- Exercise: The lines wanted run from the first one below through the one with "## Visão Geral". Return them exactly.

Stored data entries:
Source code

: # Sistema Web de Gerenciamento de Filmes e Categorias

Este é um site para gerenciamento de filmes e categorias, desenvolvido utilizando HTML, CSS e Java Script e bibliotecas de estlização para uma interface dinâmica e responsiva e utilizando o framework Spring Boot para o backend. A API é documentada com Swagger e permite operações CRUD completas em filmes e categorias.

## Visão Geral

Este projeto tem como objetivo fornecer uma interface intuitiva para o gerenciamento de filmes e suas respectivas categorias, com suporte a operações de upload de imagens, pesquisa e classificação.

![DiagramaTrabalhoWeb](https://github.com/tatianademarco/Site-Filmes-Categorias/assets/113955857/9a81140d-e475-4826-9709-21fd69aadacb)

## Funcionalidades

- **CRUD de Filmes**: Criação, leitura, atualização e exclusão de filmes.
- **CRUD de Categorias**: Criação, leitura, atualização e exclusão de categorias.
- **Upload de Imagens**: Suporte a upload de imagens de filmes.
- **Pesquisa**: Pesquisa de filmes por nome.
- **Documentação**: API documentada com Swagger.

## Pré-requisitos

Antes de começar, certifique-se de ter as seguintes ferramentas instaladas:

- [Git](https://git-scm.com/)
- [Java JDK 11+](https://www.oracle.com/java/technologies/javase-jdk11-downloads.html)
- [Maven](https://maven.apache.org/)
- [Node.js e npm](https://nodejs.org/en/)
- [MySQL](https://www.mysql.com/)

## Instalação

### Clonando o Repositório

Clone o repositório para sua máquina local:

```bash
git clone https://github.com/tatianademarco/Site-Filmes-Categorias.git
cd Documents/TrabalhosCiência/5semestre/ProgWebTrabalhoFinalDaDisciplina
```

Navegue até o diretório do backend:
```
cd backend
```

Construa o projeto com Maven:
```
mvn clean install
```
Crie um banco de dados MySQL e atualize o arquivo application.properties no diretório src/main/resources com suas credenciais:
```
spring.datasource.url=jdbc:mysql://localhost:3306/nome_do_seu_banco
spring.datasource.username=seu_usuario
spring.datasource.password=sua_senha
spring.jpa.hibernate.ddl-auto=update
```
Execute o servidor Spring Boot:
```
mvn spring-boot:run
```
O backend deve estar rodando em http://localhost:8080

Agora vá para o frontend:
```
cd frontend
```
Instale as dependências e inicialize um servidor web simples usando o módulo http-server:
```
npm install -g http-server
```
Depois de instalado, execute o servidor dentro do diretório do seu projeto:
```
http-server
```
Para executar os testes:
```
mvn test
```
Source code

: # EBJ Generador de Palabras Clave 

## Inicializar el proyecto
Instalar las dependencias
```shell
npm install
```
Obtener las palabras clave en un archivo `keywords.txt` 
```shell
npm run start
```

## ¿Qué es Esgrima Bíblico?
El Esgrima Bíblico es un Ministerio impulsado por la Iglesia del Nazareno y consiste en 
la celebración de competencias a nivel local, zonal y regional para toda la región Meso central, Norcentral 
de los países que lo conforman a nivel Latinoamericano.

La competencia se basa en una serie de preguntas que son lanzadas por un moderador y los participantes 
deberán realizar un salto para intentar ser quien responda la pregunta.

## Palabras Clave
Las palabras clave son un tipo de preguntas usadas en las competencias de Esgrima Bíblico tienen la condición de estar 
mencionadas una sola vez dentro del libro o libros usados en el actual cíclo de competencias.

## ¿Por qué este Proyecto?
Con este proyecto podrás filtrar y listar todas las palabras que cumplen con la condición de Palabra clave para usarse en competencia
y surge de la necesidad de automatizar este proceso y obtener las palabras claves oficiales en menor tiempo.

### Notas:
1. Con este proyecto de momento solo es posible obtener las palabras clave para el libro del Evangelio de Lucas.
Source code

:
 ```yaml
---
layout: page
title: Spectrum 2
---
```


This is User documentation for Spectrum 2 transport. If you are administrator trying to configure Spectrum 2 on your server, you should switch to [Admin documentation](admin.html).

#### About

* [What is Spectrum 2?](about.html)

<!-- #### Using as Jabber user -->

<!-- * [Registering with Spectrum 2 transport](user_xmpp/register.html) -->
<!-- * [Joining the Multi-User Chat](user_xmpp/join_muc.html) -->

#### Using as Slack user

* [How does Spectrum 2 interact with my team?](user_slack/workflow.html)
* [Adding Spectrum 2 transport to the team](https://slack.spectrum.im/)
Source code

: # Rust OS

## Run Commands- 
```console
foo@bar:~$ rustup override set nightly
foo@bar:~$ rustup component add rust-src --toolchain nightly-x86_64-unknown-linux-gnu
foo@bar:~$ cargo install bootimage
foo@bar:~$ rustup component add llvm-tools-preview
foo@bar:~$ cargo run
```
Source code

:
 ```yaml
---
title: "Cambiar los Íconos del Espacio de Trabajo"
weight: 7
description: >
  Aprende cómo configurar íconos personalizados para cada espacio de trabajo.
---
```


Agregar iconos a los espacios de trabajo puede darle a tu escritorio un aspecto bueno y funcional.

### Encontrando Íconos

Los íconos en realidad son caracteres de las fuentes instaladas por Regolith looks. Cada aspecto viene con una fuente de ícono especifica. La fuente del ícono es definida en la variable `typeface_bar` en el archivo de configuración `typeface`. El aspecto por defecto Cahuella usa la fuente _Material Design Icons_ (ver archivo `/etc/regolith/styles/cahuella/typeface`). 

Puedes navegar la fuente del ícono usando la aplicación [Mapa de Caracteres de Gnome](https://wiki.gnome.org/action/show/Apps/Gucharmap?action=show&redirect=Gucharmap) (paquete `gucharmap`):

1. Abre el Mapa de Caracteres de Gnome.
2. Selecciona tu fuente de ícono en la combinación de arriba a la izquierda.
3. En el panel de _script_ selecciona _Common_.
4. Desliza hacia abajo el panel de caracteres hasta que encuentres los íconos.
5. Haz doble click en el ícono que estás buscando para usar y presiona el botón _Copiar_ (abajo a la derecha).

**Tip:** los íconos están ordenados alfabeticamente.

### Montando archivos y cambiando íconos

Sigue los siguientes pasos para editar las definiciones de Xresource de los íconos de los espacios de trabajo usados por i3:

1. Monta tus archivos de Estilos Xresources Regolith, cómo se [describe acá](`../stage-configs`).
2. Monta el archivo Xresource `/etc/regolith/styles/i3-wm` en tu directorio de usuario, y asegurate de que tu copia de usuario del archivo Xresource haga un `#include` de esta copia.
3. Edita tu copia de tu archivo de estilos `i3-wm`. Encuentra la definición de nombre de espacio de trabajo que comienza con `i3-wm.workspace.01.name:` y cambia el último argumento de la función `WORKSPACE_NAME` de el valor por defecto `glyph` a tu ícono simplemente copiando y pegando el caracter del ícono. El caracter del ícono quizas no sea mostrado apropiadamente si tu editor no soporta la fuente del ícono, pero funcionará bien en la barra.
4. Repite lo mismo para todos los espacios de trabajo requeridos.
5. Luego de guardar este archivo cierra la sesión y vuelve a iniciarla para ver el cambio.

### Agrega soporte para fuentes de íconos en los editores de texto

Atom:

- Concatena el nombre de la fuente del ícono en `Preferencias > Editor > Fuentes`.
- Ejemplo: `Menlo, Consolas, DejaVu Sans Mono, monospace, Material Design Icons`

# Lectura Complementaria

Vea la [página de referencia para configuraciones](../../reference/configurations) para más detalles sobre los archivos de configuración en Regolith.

- The completed task:
Source code

: # Sistema Web de Gerenciamento de Filmes e Categorias

Este é um site para gerenciamento de filmes e categorias, desenvolvido utilizando HTML, CSS e Java Script e bibliotecas de estlização para uma interface dinâmica e responsiva e utilizando o framework Spring Boot para o backend. A API é documentada com Swagger e permite operações CRUD completas em filmes e categorias.

## Visão Geral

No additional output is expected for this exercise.